Zwei ASTRO-APS-Sternensensoren von Jena-Optronik ermöglichen „Heinrich Hertz“ die Lageermittlung.

Neue Schlüsselkompetenzen

Der Satellit wurde nach dem berühmten deutschen Physiker Heinrich Hertz, einem Pionier der Funktechnik, benannt. Er basiert auf der SmallGEO-Plattform von OHB, die für kleinere Satelliten im geostationären Orbit ausgelegt ist. Sie wurde im Rahmen des ARTES11-Programms (Advanced Research in Telecommunications Systems) der ESA entwickelt, um so die Systemkompetenz durch den Bau eigener Satelliten und Nutzlasten auf dem Gebiet der Satellitenkommunikation in Deutschland und Europa auszubauen. Verantwortlich für die Auslegung und Entwicklung der Nutzlast (Repeater und Antennen) war Tesat-Spacecom. Die Integration der gesamten Nutzlast wurde in zwei Schritten durchgeführt. Die Integration des Repeaters fand bei Tesat-Spacecom statt und wurde dann bei OHB mit der Satellitenplattform integriert. Die Antennen wurden direkt bei OHB auf die Satellitenplattform gebracht und dann mit dem Repeater zusammengeschaltet.
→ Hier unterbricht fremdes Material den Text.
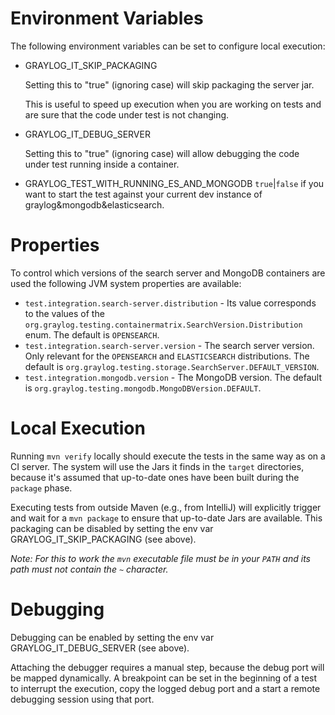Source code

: # Environment Variables

The following environment variables can be set to configure local execution:
- GRAYLOG_IT_SKIP_PACKAGING
  
  Setting this to "true" (ignoring case) will skip packaging the server jar. 
  
  This is useful to speed up execution when you are working on tests and are sure that the code under test is not changing.
  
- GRAYLOG_IT_DEBUG_SERVER

  Setting this to "true" (ignoring case) will allow debugging the code under test running inside a container.

- GRAYLOG_TEST_WITH_RUNNING_ES_AND_MONGODB
    `true`|`false` if you want to start the test against your current dev instance of graylog&mongodb&elasticsearch. 

# Properties

To control which versions of the search server and MongoDB containers are used the following JVM system properties are available:

- `test.integration.search-server.distribution` - Its value corresponds to the values of the `org.graylog.testing.containermatrix.SearchVersion.Distribution` enum. The default is `OPENSEARCH`.
- `test.integration.search-server.version` - The search server version. Only relevant for the `OPENSEARCH` and `ELASTICSEARCH` distributions. The default is `org.graylog.testing.storage.SearchServer.DEFAULT_VERSION`.
- `test.integration.mongodb.version` - The MongoDB version. The default is `org.graylog.testing.mongodb.MongoDBVersion.DEFAULT`.

# Local Execution

Running `mvn verify` locally should execute the tests in the same way as on a CI server. 
The system will use the Jars it finds in the `target` directories, because it's assumed that up-to-date ones have been built during the `package` phase.

Executing tests from outside Maven (e.g., from IntelliJ) will explicitly trigger and wait for a `mvn package` to ensure that up-to-date Jars are available. 
This packaging can be disabled by setting the env var GRAYLOG_IT_SKIP_PACKAGING (see above).

*Note: For this to work the `mvn` executable file must be in your `PATH` and its path must not contain the `~` character.* 

# Debugging

Debugging can be enabled by setting the env var GRAYLOG_IT_DEBUG_SERVER (see above). 

Attaching the debugger requires a manual step, because the debug port will be mapped dynamically.
A breakpoint can be set in the beginning of a test to interrupt the execution, copy the logged debug port
and a start a remote debugging session using that port.
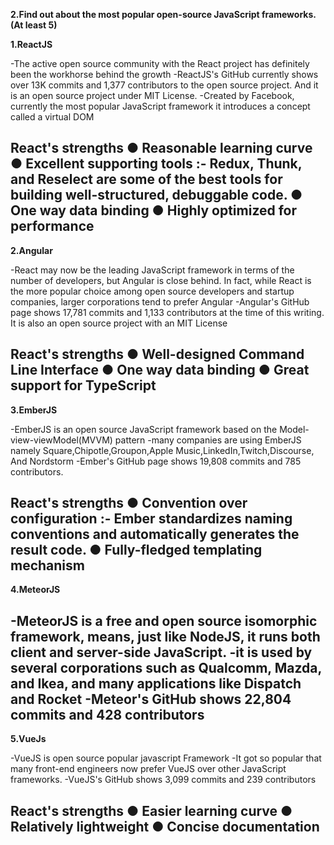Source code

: **2.Find out about the most popular open-source JavaScript frameworks. (At least 5)**

**1.ReactJS**

-The active open source community with the React project has definitely been the workhorse behind the growth
-ReactJS's GitHub currently shows over 13K commits and 1,377 contributors to the open source project. And it is an open source project under MIT License.
-Created by Facebook, currently the most popular JavaScript framework it introduces a concept called a virtual DOM

React's strengths
● Reasonable learning curve
● Excellent supporting tools :- Redux, Thunk, and Reselect are some of the best tools for building well-structured, debuggable code.
● One way data binding
● Highly optimized for performance
--------------------------------------------------------------------------------------------------------------------------------------
**2.Angular**

-React may now be the leading JavaScript framework in terms of the number of developers, but Angular is close behind. In fact, while React is the more popular choice among open source developers and startup companies, larger corporations tend to prefer Angular 
-Angular's GitHub page shows 17,781 commits and 1,133 contributors at the time of this writing. It is also an open source project with an MIT License

React's strengths
● Well-designed Command Line Interface 
● One way data binding
● Great support for TypeScript
--------------------------------------------------------------------------------------------------------------------------------------
**3.EmberJS**

-EmberJS is an open source JavaScript framework based on the Model-view-viewModel(MVVM) pattern
-many companies are using EmberJS namely Square,Chipotle,Groupon,Apple Music,LinkedIn,Twitch,Discourse, And Nordstorm
-Ember's GitHub page shows 19,808 commits and 785 contributors.

React's strengths
● Convention over configuration :- Ember standardizes naming conventions and automatically generates the result code. 
● Fully-fledged templating mechanism
--------------------------------------------------------------------------------------------------------------------------------------
**4.MeteorJS**

-MeteorJS is a free and open source isomorphic framework, means, just like NodeJS, it runs both client and server-side JavaScript.
-it is used by several corporations such as Qualcomm, Mazda, and Ikea, and many applications like Dispatch and Rocket
-Meteor's GitHub shows 22,804 commits and 428 contributors
--------------------------------------------------------------------------------------------------------------------------------------
**5.VueJs**

-VueJS is open source popular javascript Framework 
-It got so popular that many front-end engineers now prefer VueJS over other JavaScript frameworks.
-VueJS's GitHub shows 3,099 commits and 239 contributors

React's strengths
● Easier learning curve
● Relatively lightweight
● Concise documentation
--------------------------------------------------------------------------------------------------------------------------------------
Tesat steuerte auch wichtige Komponenten bei, wie Wanderfeldröhren, die empfangene Signale verstärken und zum Boden senden, Mikrowellenleistungsmodule, neuartige flexible Filter (FlexINET und FlexOMUX), den militärischen Repeater und andere Bauteile. Daneben sind rund 40 weitere Partner an dem Projekt beteiligt. Dazu gehört auch die Jena-Optronik GmbH, deren Sternsensor ASTRO APS die Lageermittlung des Satelliten im Raum übernimmt.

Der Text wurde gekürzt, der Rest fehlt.